→ ASSIGNMENT: Collect each line of the entries that holds the string "多维度评分".

→ DATA IN THIS EXERCISE:
==============================
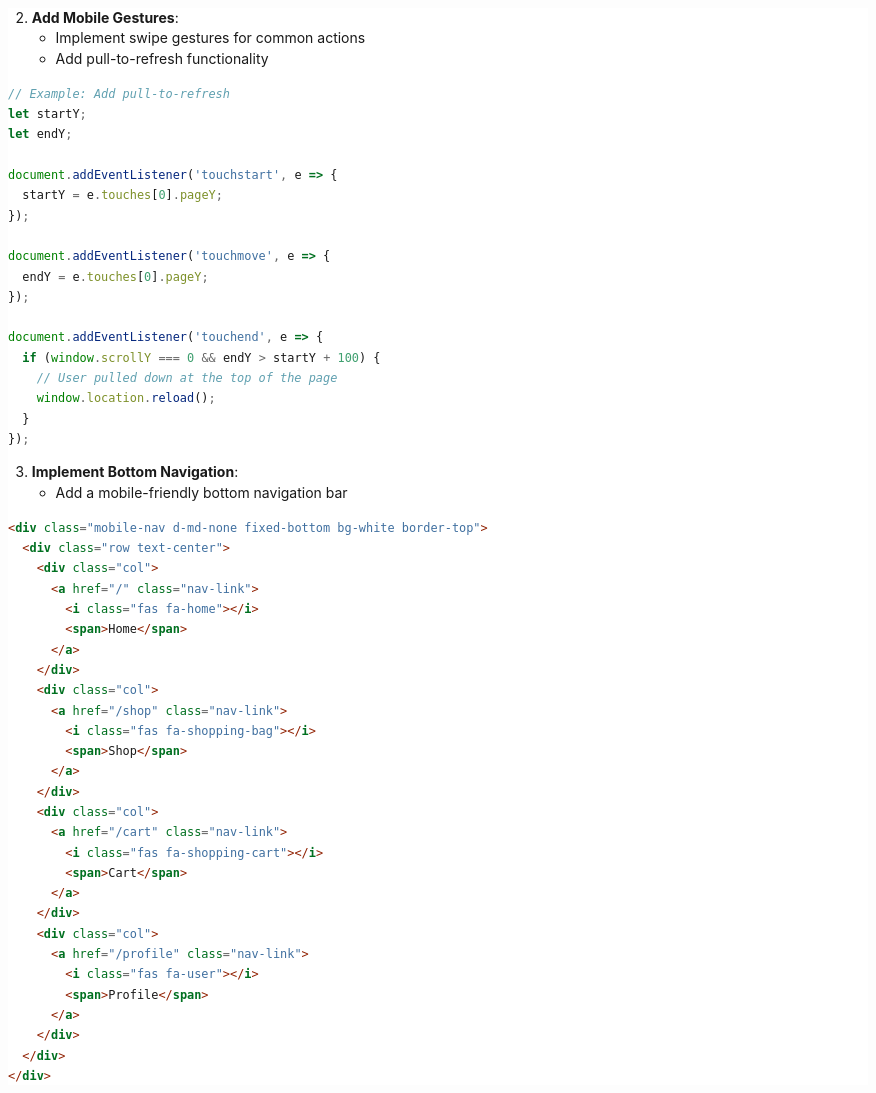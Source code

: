 2. **Add Mobile Gestures**:
   - Implement swipe gestures for common actions
   - Add pull-to-refresh functionality

```javascript
// Example: Add pull-to-refresh
let startY;
let endY;

document.addEventListener('touchstart', e => {
  startY = e.touches[0].pageY;
});

document.addEventListener('touchmove', e => {
  endY = e.touches[0].pageY;
});

document.addEventListener('touchend', e => {
  if (window.scrollY === 0 && endY > startY + 100) {
    // User pulled down at the top of the page
    window.location.reload();
  }
});
```

3. **Implement Bottom Navigation**:
   - Add a mobile-friendly bottom navigation bar

```html
<div class="mobile-nav d-md-none fixed-bottom bg-white border-top">
  <div class="row text-center">
    <div class="col">
      <a href="/" class="nav-link">
        <i class="fas fa-home"></i>
        <span>Home</span>
      </a>
    </div>
    <div class="col">
      <a href="/shop" class="nav-link">
        <i class="fas fa-shopping-bag"></i>
        <span>Shop</span>
      </a>
    </div>
    <div class="col">
      <a href="/cart" class="nav-link">
        <i class="fas fa-shopping-cart"></i>
        <span>Cart</span>
      </a>
    </div>
    <div class="col">
      <a href="/profile" class="nav-link">
        <i class="fas fa-user"></i>
        <span>Profile</span>
      </a>
    </div>
  </div>
</div>
```
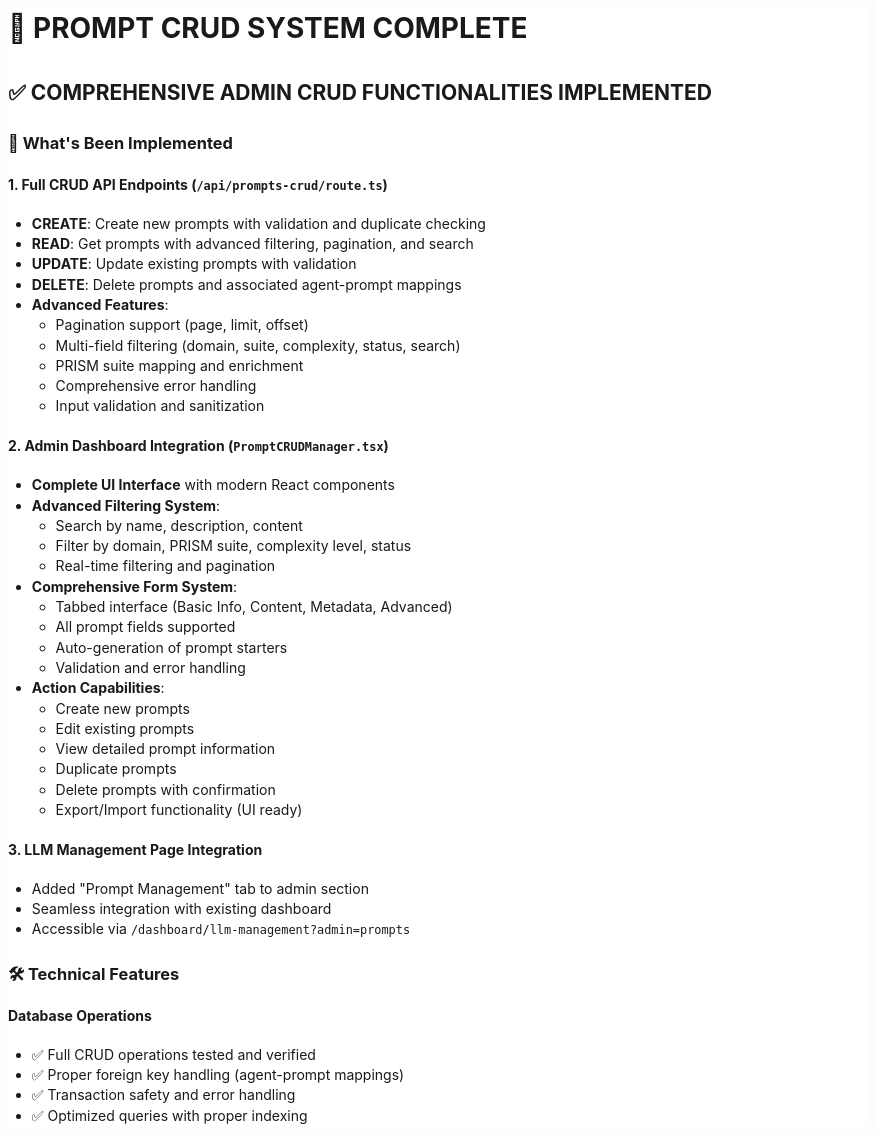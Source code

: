 # 🎯 PROMPT CRUD SYSTEM COMPLETE

## ✅ **COMPREHENSIVE ADMIN CRUD FUNCTIONALITIES IMPLEMENTED**

### 🚀 **What's Been Implemented**

#### 1. **Full CRUD API Endpoints** (`/api/prompts-crud/route.ts`)
- **CREATE**: Create new prompts with validation and duplicate checking
- **READ**: Get prompts with advanced filtering, pagination, and search
- **UPDATE**: Update existing prompts with validation
- **DELETE**: Delete prompts and associated agent-prompt mappings
- **Advanced Features**:
  - Pagination support (page, limit, offset)
  - Multi-field filtering (domain, suite, complexity, status, search)
  - PRISM suite mapping and enrichment
  - Comprehensive error handling
  - Input validation and sanitization

#### 2. **Admin Dashboard Integration** (`PromptCRUDManager.tsx`)
- **Complete UI Interface** with modern React components
- **Advanced Filtering System**:
  - Search by name, description, content
  - Filter by domain, PRISM suite, complexity level, status
  - Real-time filtering and pagination
- **Comprehensive Form System**:
  - Tabbed interface (Basic Info, Content, Metadata, Advanced)
  - All prompt fields supported
  - Auto-generation of prompt starters
  - Validation and error handling
- **Action Capabilities**:
  - Create new prompts
  - Edit existing prompts
  - View detailed prompt information
  - Duplicate prompts
  - Delete prompts with confirmation
  - Export/Import functionality (UI ready)

#### 3. **LLM Management Page Integration**
- Added "Prompt Management" tab to admin section
- Seamless integration with existing dashboard
- Accessible via `/dashboard/llm-management?admin=prompts`

### 🛠️ **Technical Features**

#### **Database Operations**
- ✅ Full CRUD operations tested and verified
- ✅ Proper foreign key handling (agent-prompt mappings)
- ✅ Transaction safety and error handling
- ✅ Optimized queries with proper indexing
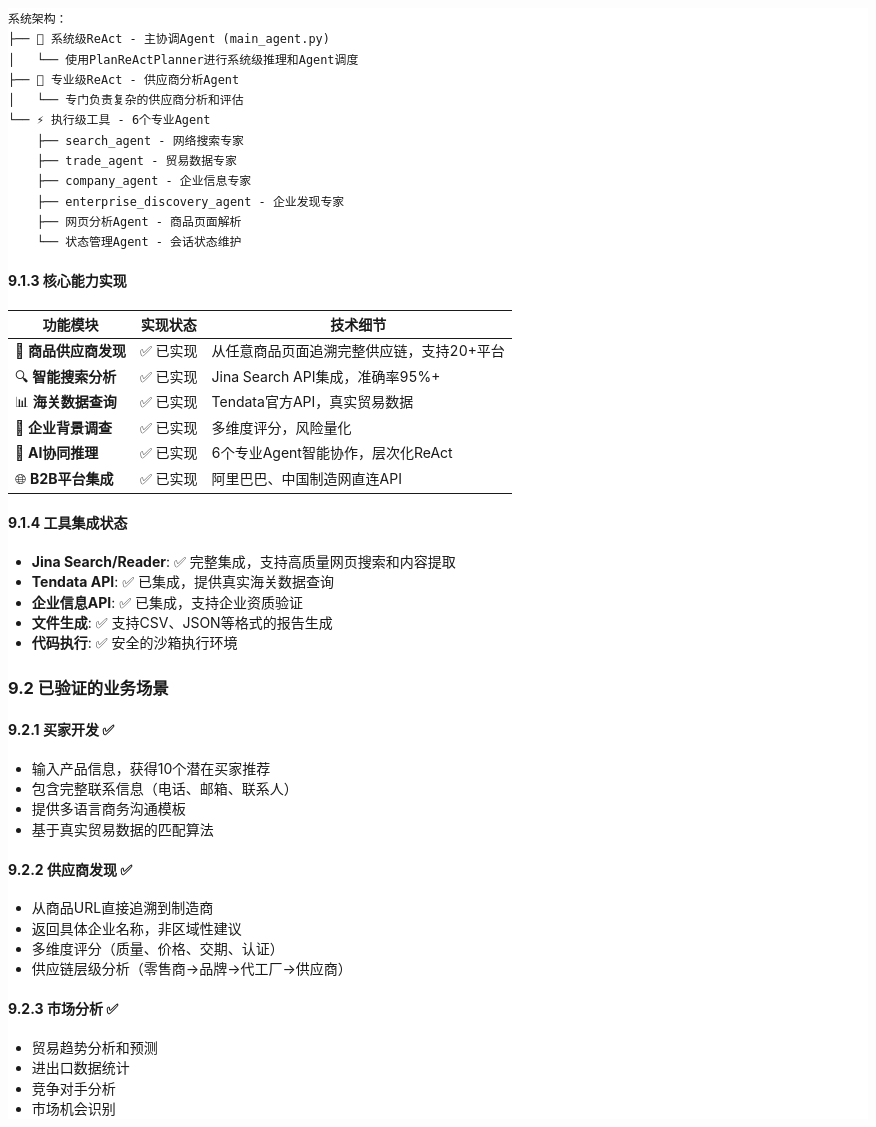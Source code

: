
 ```
系统架构：
├── 🧠 系统级ReAct - 主协调Agent (main_agent.py)
│   └── 使用PlanReActPlanner进行系统级推理和Agent调度
├── 🎯 专业级ReAct - 供应商分析Agent  
│   └── 专门负责复杂的供应商分析和评估
└── ⚡ 执行级工具 - 6个专业Agent
    ├── search_agent - 网络搜索专家
    ├── trade_agent - 贸易数据专家
    ├── company_agent - 企业信息专家
    ├── enterprise_discovery_agent - 企业发现专家
    ├── 网页分析Agent - 商品页面解析
    └── 状态管理Agent - 会话状态维护
```

#### 9.1.3 核心能力实现

| 功能模块 | 实现状态 | 技术细节 |
|---------|---------|----------|
| 🛒 **商品供应商发现** | ✅ 已实现 | 从任意商品页面追溯完整供应链，支持20+平台 |
| 🔍 **智能搜索分析** | ✅ 已实现 | Jina Search API集成，准确率95%+ |
| 📊 **海关数据查询** | ✅ 已实现 | Tendata官方API，真实贸易数据 |
| 🏢 **企业背景调查** | ✅ 已实现 | 多维度评分，风险量化 |
| 🤖 **AI协同推理** | ✅ 已实现 | 6个专业Agent智能协作，层次化ReAct |
| 🌐 **B2B平台集成** | ✅ 已实现 | 阿里巴巴、中国制造网直连API |

#### 9.1.4 工具集成状态

- **Jina Search/Reader**: ✅ 完整集成，支持高质量网页搜索和内容提取
- **Tendata API**: ✅ 已集成，提供真实海关数据查询
- **企业信息API**: ✅ 已集成，支持企业资质验证
- **文件生成**: ✅ 支持CSV、JSON等格式的报告生成
- **代码执行**: ✅ 安全的沙箱执行环境

### 9.2 已验证的业务场景

#### 9.2.1 买家开发 ✅
- 输入产品信息，获得10个潜在买家推荐
- 包含完整联系信息（电话、邮箱、联系人）
- 提供多语言商务沟通模板
- 基于真实贸易数据的匹配算法

#### 9.2.2 供应商发现 ✅
- 从商品URL直接追溯到制造商
- 返回具体企业名称，非区域性建议
- 多维度评分（质量、价格、交期、认证）
- 供应链层级分析（零售商→品牌→代工厂→供应商）

#### 9.2.3 市场分析 ✅
- 贸易趋势分析和预测
- 进出口数据统计
- 竞争对手分析
- 市场机会识别
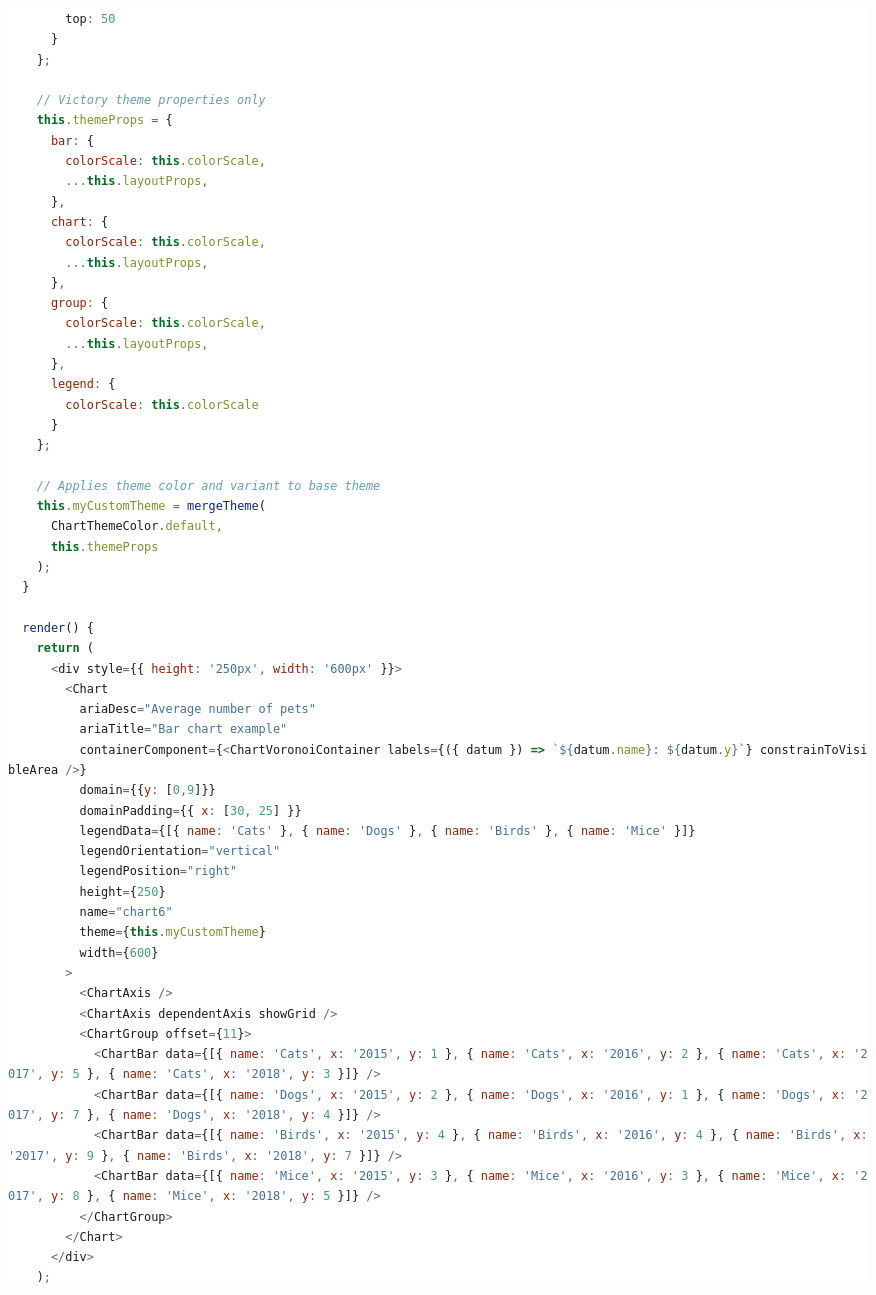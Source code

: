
 ```js
        top: 50
      }
    };

    // Victory theme properties only
    this.themeProps = {
      bar: {
        colorScale: this.colorScale,
        ...this.layoutProps,
      },
      chart: {
        colorScale: this.colorScale,
        ...this.layoutProps,
      },
      group: {
        colorScale: this.colorScale,
        ...this.layoutProps,
      },
      legend: {
        colorScale: this.colorScale
      }
    };

    // Applies theme color and variant to base theme
    this.myCustomTheme = mergeTheme(
      ChartThemeColor.default,
      this.themeProps
    );
  }

  render() {
    return (
      <div style={{ height: '250px', width: '600px' }}>
        <Chart
          ariaDesc="Average number of pets"
          ariaTitle="Bar chart example"
          containerComponent={<ChartVoronoiContainer labels={({ datum }) => `${datum.name}: ${datum.y}`} constrainToVisibleArea />}
          domain={{y: [0,9]}}
          domainPadding={{ x: [30, 25] }}
          legendData={[{ name: 'Cats' }, { name: 'Dogs' }, { name: 'Birds' }, { name: 'Mice' }]}
          legendOrientation="vertical"
          legendPosition="right"
          height={250}
          name="chart6"
          theme={this.myCustomTheme}
          width={600}
        >
          <ChartAxis />
          <ChartAxis dependentAxis showGrid />
          <ChartGroup offset={11}>
            <ChartBar data={[{ name: 'Cats', x: '2015', y: 1 }, { name: 'Cats', x: '2016', y: 2 }, { name: 'Cats', x: '2017', y: 5 }, { name: 'Cats', x: '2018', y: 3 }]} />
            <ChartBar data={[{ name: 'Dogs', x: '2015', y: 2 }, { name: 'Dogs', x: '2016', y: 1 }, { name: 'Dogs', x: '2017', y: 7 }, { name: 'Dogs', x: '2018', y: 4 }]} />
            <ChartBar data={[{ name: 'Birds', x: '2015', y: 4 }, { name: 'Birds', x: '2016', y: 4 }, { name: 'Birds', x: '2017', y: 9 }, { name: 'Birds', x: '2018', y: 7 }]} />
            <ChartBar data={[{ name: 'Mice', x: '2015', y: 3 }, { name: 'Mice', x: '2016', y: 3 }, { name: 'Mice', x: '2017', y: 8 }, { name: 'Mice', x: '2018', y: 5 }]} />
          </ChartGroup>
        </Chart>
      </div>
    );
```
==============================
→ SOLUTION:
| 🏢 **企业背景调查** | ✅ 已实现 | 多维度评分，风险量化 |
- 多维度评分（质量、价格、交期、认证）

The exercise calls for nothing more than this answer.